Interesting chart Bone. Heating oil increases in value over winter, but I guess the spread doesn't behave like that every winter. It pays to watch these spreads so that you're ready when something unusual happens. Any thoughts as to why the spread acted like that? Corn / ethanol?
For me, at least, the explanation is due to refinery capacity restraints. Seasonal heating load demand is not the answer, because we have not gotten into any heating loads and weather as of yet, and if Heating Degree Days were to have spiked you would have seen a corresponding spike in the Nat Gas spread. I say refining also because the CL Jan-Feb13 calendar spread did not correlate, but the HO vs CL Jan13 Crack Spread did. You can see how I marked vertically the period where the HO Cal started it's move up in isolation. Eventually, the BTU differential reluctantly dragged the Nat Gas Spread along for the ride.

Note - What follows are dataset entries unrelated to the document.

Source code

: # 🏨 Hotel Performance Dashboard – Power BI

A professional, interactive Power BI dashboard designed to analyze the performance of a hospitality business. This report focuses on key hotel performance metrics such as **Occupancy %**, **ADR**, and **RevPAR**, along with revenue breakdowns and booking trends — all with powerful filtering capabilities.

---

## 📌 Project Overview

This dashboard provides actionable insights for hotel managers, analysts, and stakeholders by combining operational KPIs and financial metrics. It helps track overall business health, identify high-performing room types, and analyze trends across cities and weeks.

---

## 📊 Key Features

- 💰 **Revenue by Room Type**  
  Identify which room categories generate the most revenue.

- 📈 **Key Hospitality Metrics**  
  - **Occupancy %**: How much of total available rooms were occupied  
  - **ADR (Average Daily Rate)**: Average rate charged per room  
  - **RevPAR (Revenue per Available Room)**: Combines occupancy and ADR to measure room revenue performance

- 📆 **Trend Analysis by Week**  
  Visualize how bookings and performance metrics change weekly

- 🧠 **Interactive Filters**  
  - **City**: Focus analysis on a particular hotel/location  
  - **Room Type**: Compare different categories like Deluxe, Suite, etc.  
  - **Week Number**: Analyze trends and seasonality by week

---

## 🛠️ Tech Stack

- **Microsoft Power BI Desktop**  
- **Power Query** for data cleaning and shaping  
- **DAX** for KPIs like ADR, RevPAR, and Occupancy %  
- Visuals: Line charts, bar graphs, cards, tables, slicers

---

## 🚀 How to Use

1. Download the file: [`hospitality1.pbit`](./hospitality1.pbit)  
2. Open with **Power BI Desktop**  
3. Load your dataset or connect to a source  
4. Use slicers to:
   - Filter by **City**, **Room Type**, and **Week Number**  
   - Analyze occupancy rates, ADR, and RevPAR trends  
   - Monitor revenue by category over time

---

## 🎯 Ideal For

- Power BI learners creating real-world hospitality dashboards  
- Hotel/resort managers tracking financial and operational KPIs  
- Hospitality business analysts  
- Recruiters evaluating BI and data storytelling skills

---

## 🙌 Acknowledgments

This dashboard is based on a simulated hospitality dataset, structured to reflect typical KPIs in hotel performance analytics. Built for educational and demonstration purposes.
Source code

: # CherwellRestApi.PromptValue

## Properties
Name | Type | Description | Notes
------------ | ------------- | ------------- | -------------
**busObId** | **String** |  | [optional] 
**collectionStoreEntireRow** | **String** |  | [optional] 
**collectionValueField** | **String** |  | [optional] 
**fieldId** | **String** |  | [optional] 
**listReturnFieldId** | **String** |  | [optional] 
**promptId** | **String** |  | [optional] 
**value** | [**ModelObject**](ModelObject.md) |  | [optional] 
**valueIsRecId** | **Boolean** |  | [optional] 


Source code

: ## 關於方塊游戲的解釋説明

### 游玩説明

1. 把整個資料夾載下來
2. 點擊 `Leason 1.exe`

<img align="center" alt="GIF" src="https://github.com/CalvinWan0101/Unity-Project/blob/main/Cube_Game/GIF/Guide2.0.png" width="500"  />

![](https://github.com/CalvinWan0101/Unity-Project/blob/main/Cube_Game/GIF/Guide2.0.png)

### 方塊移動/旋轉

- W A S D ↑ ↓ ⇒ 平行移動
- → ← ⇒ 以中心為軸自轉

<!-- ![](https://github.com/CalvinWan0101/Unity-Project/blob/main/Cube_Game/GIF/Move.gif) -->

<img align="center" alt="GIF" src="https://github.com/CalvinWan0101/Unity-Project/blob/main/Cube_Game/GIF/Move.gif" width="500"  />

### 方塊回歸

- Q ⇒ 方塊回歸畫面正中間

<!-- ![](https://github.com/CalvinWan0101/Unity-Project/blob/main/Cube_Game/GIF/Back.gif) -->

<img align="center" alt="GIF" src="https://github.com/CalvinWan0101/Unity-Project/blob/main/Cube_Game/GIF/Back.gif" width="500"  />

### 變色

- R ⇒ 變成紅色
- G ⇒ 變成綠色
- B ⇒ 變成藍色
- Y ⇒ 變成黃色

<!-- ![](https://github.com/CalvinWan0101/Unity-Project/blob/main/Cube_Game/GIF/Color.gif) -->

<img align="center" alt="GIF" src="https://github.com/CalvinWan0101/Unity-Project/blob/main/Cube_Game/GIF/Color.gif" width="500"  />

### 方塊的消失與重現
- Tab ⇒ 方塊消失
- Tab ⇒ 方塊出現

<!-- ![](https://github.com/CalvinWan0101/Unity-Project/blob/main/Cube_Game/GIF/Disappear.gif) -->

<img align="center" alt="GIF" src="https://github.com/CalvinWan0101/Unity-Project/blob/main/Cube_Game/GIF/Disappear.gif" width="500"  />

I just heard on tv today, for the first time in history, brent volume surpassed wti. You ever do anything with brent vs wti?
I consider WTI vs. Brent more of a pure divergence/convergence type of trade personally. Much like US Tens vs. Eurex Bunds. I'm not saying that it's bad per se, I'm just expressing my viewpoint that it behaves more like a pure directional bet than the way a "spread" is traditionally thought to perform.